## DATA SHOWN
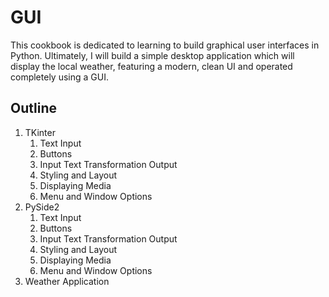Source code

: # GUI

This cookbook is dedicated to learning to build graphical user interfaces in Python.
Ultimately, I will build a simple desktop application which will display the local weather, 
featuring a modern, clean UI and operated completely using a GUI.

## Outline
1. TKinter
    1. Text Input
    2. Buttons
    3. Input Text Transformation Output
    4. Styling and Layout
    5. Displaying Media
    6. Menu and Window Options
2. PySide2
    1. Text Input
    2. Buttons
    3. Input Text Transformation Output
    4. Styling and Layout
    5. Displaying Media
    6. Menu and Window Options
3. Weather Application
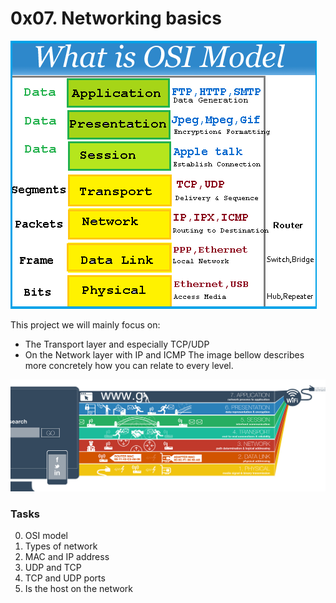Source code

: # 0x07. Networking basics 

![](networking.png)

This project we will mainly focus on:
 - The Transport layer and especially TCP/UDP
 - On the Network layer with IP and ICMP
The image bellow describes more concretely how you can relate to every level.

![](protocols.jpg)

### Tasks
0. OSI model
1. Types of network 
2. MAC and IP address 
3. UDP and TCP 
4. TCP and UDP ports 
5. Is the host on the network 


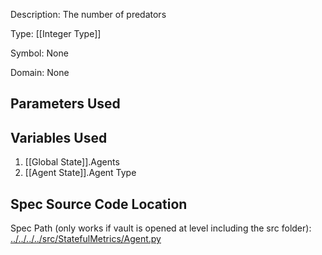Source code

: Description: The number of predators

Type: [[Integer Type]]

Symbol: None

Domain: None

## Parameters Used

## Variables Used
1. [[Global State]].Agents
2. [[Agent State]].Agent Type


## Spec Source Code Location

Spec Path (only works if vault is opened at level including the src folder): [../../../../src/StatefulMetrics/Agent.py](../../../../src/StatefulMetrics/Agent.py)

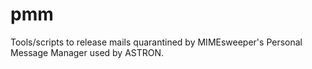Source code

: # pmm
Tools/scripts to release mails quarantined by MIMEsweeper's Personal Message Manager used by ASTRON.
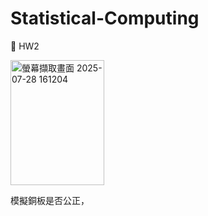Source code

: # Statistical-Computing

📌 HW2

<img width="150" height="200" alt="螢幕擷取畫面 2025-07-28 161204" src="https://github.com/user-attachments/assets/882bd6e8-c948-45e8-a38e-fa46b9c78ff3" />


模擬銅板是否公正，
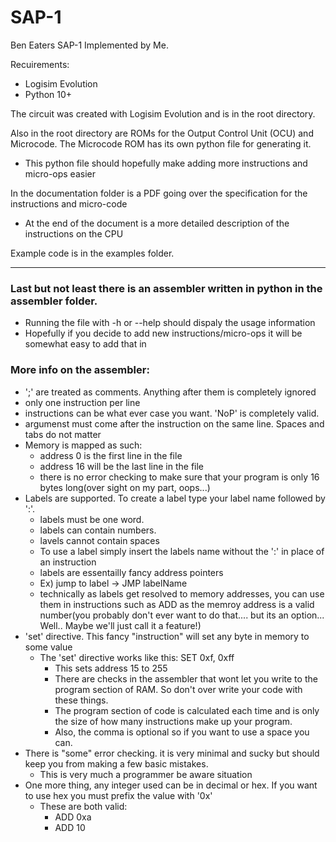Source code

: # SAP-1
Ben Eaters SAP-1 Implemented by Me.

Recuirements:
  - Logisim Evolution
  - Python 10+

The circuit was created with Logisim Evolution and is in the root directory.

Also in the root directory are ROMs for the Output Control Unit (OCU) and Microcode.
The Microcode ROM has its own python file for generating it.
  - This python file should hopefully make adding more instructions and micro-ops easier

In the documentation folder is a PDF going over the specification for the instructions and micro-code
  - At the end of the document is a more detailed description of the instructions on the CPU

Example code is in the examples folder.

---

### Last but not least there is an assembler written in python in the assembler folder.
  - Running the file with -h or --help should dispaly the usage information
  - Hopefully if you decide to add new instructions/micro-ops it will be somewhat easy to add that in

### More info on the assembler:
  - ';' are treated as comments. Anything after them is completely ignored
  - only one instruction per line
  - instructions can be what ever case you want. 'NoP' is completely valid.
  - argumenst must come after the instruction on the same line. Spaces and tabs do not matter
  - Memory is mapped as such:
    - address 0 is the first line in the file
    - address 16 will be the last line in the file
    - there is no error checking to make sure that your program is only 16 bytes long(over sight on my part, oops...)
  - Labels are supported. To create a label type your label name followed by ':'.
    - labels must be one word.
    - labels can contain numbers.
    - lavels cannot contain spaces
    - To use a label simply insert the labels name without the ':' in place of an instruction
    - labels are essentailly fancy address pointers
    - Ex) jump to label -> JMP labelName
    - technically as labels get resolved to memory addresses, you can use them in instructions such as ADD as the memroy address is a valid number(you probably don't ever want to do that.... but its an option... Well.. Maybe we'll just call it a feature!)
  - 'set' directive. This fancy "instruction" will set any byte in memory to some value
    - The 'set' directive works like this: SET 0xf, 0xff
      - This sets address 15 to 255
      - There are checks in the assembler that wont let you write to the program section of RAM. So don't over write your code with these things.
      - The program section of code is calculated each time and is only the size of how many instructions make up your program.
      - Also, the comma is optional so if you want to use a space you can.
  - There is "some" error checking. it is very minimal and sucky but should keep you from making a few basic mistakes.
    - This is very much a programmer be aware situation
  - One more thing, any integer used can be in decimal or hex. If you want to use hex you must prefix the value with '0x'
    - These are both valid:
      - ADD 0xa
      - ADD 10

## EXERCISE AIM
What is needed is a copy of every line above in which "assembler" appears.

## TASK RESULT
### Last but not least there is an assembler written in python in the assembler folder.
### More info on the assembler:
      - There are checks in the assembler that wont let you write to the program section of RAM. So don't over write your code with these things.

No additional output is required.